> [WHAT YOU SHOULD DO]
In the material below, find each line holding the string "figure" and copy it.

> [THE RECORDS]
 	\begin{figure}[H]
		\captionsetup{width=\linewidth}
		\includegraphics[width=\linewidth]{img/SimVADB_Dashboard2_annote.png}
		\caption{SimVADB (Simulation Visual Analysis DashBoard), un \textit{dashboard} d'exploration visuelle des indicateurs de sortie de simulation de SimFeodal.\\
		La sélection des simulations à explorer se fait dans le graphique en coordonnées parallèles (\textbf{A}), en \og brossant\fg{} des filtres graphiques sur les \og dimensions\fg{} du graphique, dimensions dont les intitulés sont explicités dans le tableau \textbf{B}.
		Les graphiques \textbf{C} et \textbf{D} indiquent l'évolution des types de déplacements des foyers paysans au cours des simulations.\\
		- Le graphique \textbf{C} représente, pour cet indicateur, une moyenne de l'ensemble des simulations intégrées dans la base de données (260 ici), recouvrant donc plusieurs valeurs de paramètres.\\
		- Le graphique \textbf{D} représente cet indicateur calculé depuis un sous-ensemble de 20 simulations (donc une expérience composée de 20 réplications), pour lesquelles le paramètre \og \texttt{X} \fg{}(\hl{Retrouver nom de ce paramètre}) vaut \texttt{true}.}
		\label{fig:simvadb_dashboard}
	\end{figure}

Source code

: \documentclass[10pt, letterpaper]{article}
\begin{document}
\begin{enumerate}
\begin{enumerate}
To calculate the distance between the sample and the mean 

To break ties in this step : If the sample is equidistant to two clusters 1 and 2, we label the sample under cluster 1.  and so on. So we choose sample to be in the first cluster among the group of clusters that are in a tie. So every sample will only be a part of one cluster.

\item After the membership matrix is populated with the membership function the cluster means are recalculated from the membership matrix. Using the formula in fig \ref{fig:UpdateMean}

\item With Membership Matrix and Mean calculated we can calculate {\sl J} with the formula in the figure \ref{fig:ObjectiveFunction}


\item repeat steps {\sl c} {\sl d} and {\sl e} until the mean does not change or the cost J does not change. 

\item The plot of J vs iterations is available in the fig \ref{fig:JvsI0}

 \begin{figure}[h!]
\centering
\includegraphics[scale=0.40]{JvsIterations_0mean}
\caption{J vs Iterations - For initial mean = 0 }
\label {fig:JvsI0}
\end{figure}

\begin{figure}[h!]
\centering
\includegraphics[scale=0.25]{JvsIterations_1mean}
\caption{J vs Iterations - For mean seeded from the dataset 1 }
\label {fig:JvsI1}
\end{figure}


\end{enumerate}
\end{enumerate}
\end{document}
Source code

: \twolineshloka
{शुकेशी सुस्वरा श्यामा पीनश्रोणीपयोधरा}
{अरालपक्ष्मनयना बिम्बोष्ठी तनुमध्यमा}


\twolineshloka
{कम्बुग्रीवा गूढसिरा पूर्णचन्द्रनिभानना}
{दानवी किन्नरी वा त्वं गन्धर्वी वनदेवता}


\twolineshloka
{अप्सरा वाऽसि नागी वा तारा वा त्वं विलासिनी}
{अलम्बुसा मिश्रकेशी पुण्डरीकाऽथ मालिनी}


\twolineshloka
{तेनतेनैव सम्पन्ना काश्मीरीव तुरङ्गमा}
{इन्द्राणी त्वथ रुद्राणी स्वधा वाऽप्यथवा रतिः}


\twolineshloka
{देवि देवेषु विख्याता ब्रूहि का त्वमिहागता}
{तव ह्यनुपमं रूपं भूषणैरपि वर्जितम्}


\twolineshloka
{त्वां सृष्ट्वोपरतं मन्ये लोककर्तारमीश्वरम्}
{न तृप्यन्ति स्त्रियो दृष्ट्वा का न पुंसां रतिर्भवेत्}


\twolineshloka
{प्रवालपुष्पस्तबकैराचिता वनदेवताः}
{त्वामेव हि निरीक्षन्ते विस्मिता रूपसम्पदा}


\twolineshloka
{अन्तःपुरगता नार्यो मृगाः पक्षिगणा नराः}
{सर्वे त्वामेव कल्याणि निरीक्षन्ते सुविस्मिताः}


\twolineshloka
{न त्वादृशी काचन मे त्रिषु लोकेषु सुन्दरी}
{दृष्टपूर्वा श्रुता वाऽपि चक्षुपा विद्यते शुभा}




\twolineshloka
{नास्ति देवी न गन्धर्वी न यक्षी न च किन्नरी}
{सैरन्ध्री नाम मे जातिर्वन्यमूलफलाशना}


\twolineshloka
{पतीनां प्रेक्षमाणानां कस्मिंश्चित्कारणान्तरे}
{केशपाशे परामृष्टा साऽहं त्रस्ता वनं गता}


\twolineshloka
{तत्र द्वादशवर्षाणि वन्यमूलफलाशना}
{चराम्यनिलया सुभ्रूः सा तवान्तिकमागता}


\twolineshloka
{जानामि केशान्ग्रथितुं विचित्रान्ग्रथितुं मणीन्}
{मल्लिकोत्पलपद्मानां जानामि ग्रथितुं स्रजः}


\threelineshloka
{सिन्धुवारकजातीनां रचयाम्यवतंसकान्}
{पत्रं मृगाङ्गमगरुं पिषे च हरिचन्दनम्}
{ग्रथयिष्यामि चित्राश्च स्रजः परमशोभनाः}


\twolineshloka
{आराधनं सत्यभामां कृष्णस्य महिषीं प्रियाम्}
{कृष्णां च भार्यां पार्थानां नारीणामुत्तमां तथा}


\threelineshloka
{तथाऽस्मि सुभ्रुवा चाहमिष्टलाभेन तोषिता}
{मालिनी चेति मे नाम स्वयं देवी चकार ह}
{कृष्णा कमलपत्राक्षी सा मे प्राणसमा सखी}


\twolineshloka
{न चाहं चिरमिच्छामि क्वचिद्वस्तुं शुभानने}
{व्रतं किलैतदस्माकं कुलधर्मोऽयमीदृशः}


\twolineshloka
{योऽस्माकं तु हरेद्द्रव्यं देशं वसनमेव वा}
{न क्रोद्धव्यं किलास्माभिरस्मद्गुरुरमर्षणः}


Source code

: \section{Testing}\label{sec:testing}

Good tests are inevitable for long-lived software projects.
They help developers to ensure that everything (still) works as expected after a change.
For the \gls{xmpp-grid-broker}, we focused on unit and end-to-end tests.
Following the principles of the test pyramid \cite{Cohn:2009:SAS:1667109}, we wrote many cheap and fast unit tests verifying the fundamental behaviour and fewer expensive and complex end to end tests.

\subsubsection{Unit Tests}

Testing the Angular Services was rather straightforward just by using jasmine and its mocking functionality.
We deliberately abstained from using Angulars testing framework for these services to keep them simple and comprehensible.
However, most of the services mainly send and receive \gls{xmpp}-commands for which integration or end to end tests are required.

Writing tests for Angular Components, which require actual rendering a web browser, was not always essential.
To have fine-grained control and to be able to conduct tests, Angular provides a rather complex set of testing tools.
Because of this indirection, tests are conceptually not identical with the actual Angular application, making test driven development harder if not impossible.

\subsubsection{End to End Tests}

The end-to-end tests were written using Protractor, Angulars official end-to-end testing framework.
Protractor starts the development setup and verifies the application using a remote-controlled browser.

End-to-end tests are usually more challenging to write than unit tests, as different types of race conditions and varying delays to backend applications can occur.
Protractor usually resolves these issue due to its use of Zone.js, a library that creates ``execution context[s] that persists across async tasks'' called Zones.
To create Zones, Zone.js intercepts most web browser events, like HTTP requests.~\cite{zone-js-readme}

> [OUTPUT OF THE TASK]
 	\begin{figure}[H]
	\end{figure}
\item With Membership Matrix and Mean calculated we can calculate {\sl J} with the formula in the figure \ref{fig:ObjectiveFunction}
 \begin{figure}[h!]
\end{figure}
\begin{figure}[h!]
\end{figure}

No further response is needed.